Membranous Nephrotic Syndrome, as its name implies, is a kind of primary Nephrotic Syndrome, which accounts for 10% of renal glomerular disease. Among adult Nephrotic Syndrome, Membranous Nephrotic Syndrome takes up 10% to 30%. Idiopathic membranous nephropathy for children is rarely seen. Membranous Nephrotic Syndrome can be found out in people with any age. Most of them begin with more than 35 years old. And the average age is 40 years. The onset climax is divided into two period: 30 to 40 years old and 50 to 60 years old.
Males who are diagnosed with Membranous Nephrotic Syndrome are more than women. 80% of patients with Membranous Nephrotic Syndrome have symptoms of Nephrotic Syndrome: a large amount of proteinuria, serious edema, hypoproteinemia and hyperlipemia. And 30% to 40% of them have microscopic hematuria and few of them have gross hematuria. Membranous Nephrotic Syndrome develops slowly, and it takes a long time for them to develop into renal failure. About 40% to 60% of them have renal vein thrombosis. At this stage, hormone and cytotoxic agents have no effect on it.

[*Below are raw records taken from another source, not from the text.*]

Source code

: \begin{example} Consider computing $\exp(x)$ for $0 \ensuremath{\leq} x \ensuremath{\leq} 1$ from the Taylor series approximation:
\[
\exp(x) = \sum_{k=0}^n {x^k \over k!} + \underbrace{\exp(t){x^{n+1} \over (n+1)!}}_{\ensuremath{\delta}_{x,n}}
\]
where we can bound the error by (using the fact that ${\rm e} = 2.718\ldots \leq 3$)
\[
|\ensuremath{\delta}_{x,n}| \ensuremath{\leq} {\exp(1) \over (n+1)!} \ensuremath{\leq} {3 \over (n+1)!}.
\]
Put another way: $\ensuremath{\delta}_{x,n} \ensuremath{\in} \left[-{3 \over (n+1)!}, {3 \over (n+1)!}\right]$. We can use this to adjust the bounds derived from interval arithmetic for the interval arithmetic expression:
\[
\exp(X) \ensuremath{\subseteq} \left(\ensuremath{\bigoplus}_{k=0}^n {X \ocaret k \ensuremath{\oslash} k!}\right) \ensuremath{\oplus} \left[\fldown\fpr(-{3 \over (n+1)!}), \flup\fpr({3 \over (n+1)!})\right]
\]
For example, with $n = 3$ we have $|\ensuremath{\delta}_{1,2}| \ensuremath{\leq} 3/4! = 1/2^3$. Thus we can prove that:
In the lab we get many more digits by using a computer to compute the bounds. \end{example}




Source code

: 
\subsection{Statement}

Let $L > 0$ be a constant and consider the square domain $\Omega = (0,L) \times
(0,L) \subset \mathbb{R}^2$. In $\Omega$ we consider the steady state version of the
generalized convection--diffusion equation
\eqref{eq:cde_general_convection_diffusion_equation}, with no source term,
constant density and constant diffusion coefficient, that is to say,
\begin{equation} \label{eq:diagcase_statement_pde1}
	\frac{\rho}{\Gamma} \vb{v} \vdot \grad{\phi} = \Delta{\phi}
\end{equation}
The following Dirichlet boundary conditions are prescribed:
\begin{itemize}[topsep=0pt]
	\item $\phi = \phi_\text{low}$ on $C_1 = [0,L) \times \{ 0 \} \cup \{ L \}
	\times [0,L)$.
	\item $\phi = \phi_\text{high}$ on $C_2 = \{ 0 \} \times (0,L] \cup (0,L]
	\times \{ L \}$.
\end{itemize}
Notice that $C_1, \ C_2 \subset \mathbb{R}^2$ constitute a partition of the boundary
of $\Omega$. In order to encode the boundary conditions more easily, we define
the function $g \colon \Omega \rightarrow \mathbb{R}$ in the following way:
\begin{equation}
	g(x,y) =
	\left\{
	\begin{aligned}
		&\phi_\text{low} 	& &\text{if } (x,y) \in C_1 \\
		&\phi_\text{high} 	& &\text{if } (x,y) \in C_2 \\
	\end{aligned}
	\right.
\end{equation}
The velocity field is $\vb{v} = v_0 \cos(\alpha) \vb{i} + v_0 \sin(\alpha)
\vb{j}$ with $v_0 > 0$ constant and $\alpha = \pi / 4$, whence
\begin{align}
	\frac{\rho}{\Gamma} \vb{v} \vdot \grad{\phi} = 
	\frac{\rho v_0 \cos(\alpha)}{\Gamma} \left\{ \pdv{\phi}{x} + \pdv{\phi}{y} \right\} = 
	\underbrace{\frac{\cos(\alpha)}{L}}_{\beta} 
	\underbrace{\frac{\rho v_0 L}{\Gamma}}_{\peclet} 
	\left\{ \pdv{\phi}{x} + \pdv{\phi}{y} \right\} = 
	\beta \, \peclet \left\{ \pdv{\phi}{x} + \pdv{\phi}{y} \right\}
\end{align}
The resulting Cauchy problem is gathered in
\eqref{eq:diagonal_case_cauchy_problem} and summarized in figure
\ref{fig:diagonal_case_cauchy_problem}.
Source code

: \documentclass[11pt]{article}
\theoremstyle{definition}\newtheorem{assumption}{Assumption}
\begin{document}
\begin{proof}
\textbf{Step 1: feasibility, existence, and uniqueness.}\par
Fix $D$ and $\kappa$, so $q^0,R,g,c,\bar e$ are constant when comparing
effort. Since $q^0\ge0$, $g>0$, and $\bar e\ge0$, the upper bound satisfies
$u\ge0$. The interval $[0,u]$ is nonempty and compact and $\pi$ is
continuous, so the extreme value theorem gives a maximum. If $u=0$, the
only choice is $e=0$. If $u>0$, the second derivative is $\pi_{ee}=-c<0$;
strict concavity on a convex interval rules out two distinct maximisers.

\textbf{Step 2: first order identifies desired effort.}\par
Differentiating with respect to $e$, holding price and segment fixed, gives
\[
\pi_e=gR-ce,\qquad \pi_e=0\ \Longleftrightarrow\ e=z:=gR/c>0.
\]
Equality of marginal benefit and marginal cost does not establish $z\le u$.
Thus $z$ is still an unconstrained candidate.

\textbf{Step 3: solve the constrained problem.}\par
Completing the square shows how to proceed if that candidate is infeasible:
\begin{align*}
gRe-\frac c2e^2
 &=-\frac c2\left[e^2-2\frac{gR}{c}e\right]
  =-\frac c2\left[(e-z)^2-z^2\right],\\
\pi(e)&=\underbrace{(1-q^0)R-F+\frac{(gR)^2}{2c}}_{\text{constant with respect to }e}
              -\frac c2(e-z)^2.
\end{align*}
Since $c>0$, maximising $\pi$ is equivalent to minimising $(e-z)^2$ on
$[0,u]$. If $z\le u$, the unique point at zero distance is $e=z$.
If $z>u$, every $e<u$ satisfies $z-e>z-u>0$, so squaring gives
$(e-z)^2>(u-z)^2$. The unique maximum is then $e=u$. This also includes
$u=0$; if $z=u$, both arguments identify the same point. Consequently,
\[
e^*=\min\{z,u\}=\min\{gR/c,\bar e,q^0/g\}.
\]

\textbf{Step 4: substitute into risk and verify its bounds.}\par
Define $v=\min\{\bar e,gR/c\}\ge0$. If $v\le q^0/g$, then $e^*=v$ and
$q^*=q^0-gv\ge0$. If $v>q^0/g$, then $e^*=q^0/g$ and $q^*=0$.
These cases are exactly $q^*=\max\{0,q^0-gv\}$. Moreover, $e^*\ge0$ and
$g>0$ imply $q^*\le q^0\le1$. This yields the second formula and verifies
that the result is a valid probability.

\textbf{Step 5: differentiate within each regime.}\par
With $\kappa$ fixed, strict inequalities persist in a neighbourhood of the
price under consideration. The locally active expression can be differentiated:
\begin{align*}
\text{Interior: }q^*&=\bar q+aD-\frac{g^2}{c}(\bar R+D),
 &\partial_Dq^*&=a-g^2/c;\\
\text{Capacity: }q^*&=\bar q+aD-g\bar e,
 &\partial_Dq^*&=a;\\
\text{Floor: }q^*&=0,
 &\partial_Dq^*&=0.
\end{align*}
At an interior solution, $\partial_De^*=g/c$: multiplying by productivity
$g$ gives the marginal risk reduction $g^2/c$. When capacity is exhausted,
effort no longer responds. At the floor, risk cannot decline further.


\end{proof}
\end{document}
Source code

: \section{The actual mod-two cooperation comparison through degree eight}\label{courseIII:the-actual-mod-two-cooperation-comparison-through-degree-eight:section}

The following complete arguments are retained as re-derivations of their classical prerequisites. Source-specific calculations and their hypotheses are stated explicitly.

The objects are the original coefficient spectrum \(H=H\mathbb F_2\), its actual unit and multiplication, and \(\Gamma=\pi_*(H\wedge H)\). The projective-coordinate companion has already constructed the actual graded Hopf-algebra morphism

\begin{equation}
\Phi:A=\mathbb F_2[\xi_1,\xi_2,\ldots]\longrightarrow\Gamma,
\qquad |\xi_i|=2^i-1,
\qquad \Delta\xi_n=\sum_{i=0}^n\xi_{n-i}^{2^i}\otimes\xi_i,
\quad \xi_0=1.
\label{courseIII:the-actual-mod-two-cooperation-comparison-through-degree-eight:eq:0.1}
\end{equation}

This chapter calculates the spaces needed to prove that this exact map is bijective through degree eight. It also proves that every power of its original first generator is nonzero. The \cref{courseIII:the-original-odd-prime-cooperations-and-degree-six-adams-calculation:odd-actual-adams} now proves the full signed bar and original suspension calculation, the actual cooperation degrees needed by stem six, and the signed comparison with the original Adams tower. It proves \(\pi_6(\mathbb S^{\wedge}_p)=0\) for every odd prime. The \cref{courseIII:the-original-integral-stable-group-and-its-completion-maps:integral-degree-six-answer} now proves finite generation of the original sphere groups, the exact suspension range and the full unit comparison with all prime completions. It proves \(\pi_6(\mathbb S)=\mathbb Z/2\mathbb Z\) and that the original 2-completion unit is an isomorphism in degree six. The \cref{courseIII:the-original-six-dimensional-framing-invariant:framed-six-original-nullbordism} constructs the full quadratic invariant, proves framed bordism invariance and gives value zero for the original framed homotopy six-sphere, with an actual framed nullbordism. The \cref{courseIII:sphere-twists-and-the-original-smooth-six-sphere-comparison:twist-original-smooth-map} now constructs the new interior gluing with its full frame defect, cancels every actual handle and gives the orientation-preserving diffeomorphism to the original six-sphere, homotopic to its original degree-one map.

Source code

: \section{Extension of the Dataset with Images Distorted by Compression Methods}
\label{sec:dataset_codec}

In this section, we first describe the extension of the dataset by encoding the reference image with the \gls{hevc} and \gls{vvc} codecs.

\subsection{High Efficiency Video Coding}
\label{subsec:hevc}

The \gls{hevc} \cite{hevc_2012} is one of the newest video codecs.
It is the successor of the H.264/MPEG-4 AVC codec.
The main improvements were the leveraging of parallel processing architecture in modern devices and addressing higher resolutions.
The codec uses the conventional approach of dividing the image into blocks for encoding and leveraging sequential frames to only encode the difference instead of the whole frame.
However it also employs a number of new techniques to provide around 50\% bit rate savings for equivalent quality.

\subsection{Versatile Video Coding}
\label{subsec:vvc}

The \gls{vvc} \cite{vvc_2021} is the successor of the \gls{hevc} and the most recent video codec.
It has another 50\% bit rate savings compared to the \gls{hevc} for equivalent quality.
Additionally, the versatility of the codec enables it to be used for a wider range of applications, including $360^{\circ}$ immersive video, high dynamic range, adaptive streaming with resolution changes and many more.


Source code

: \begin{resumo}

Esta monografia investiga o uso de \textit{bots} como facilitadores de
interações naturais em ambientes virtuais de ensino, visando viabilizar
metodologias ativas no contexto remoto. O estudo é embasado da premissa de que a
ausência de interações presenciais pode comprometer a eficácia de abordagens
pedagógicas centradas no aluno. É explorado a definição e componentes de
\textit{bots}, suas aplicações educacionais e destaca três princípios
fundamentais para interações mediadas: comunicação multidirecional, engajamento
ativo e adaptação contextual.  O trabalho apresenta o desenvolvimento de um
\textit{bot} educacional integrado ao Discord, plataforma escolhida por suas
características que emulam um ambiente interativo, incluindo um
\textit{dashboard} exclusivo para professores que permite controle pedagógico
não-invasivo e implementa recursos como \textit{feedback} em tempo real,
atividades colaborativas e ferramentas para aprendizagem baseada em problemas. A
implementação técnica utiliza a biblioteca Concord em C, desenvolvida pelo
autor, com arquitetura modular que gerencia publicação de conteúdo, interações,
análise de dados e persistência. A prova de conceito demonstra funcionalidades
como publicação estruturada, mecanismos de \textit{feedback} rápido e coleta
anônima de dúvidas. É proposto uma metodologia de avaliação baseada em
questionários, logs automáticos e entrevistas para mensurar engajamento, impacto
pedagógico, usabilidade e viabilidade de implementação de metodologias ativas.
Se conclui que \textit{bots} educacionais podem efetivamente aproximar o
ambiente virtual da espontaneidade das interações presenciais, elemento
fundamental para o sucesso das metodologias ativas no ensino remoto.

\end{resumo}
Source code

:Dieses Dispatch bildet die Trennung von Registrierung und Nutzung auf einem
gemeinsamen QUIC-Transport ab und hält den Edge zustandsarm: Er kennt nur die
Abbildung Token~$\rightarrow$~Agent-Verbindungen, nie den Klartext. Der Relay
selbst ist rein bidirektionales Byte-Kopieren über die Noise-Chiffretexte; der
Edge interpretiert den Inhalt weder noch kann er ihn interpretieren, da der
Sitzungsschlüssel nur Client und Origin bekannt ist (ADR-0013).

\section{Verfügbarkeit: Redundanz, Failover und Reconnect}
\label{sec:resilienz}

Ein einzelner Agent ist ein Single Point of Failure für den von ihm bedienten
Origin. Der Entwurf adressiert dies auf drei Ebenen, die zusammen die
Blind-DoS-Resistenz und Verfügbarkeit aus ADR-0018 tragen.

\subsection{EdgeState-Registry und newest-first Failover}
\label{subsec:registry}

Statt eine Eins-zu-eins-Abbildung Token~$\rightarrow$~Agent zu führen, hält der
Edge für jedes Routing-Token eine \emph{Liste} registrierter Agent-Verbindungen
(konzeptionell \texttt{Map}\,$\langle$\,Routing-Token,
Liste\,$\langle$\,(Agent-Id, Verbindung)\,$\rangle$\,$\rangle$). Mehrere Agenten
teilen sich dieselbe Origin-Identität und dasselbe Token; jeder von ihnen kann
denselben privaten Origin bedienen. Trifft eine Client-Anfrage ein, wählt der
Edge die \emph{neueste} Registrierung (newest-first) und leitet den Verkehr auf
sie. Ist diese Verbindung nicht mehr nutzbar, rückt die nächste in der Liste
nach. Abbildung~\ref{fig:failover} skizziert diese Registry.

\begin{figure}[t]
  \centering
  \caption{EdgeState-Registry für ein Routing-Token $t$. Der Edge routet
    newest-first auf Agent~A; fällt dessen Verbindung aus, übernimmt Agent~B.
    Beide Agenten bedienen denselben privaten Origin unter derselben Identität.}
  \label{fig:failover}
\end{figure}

Generally, patients with Membranous Nephrotic Syndrome have no gross hematuria. Different from much acute infection nephritis, at the early stage of this disease, patients have no high blood pressure. However, with the disease developing, 30% to 50% will have high blood pressure. At the early stage, renal function of patients with Membranous Nephrotic Syndrome is normal. Several weeks or months after the onset, GFR(glomerular filtration rate)will decrease.
Normally, patients with Membranous Nephrotic Syndrome have no infection of upper respiratory tract. A few of patients have asymptomatic proteinuria. 70% to 80% of them have a large amount of proteinuria. The incubation period of Membranous Nephrotic Syndrome is generally several hours to several months.
From the above-mentioned, we can get a general idea about Membranous Nephrotic Syndrome. Once diagnosed with Membranous Nephrotic Syndrome, patients should receive treatment as early as possible.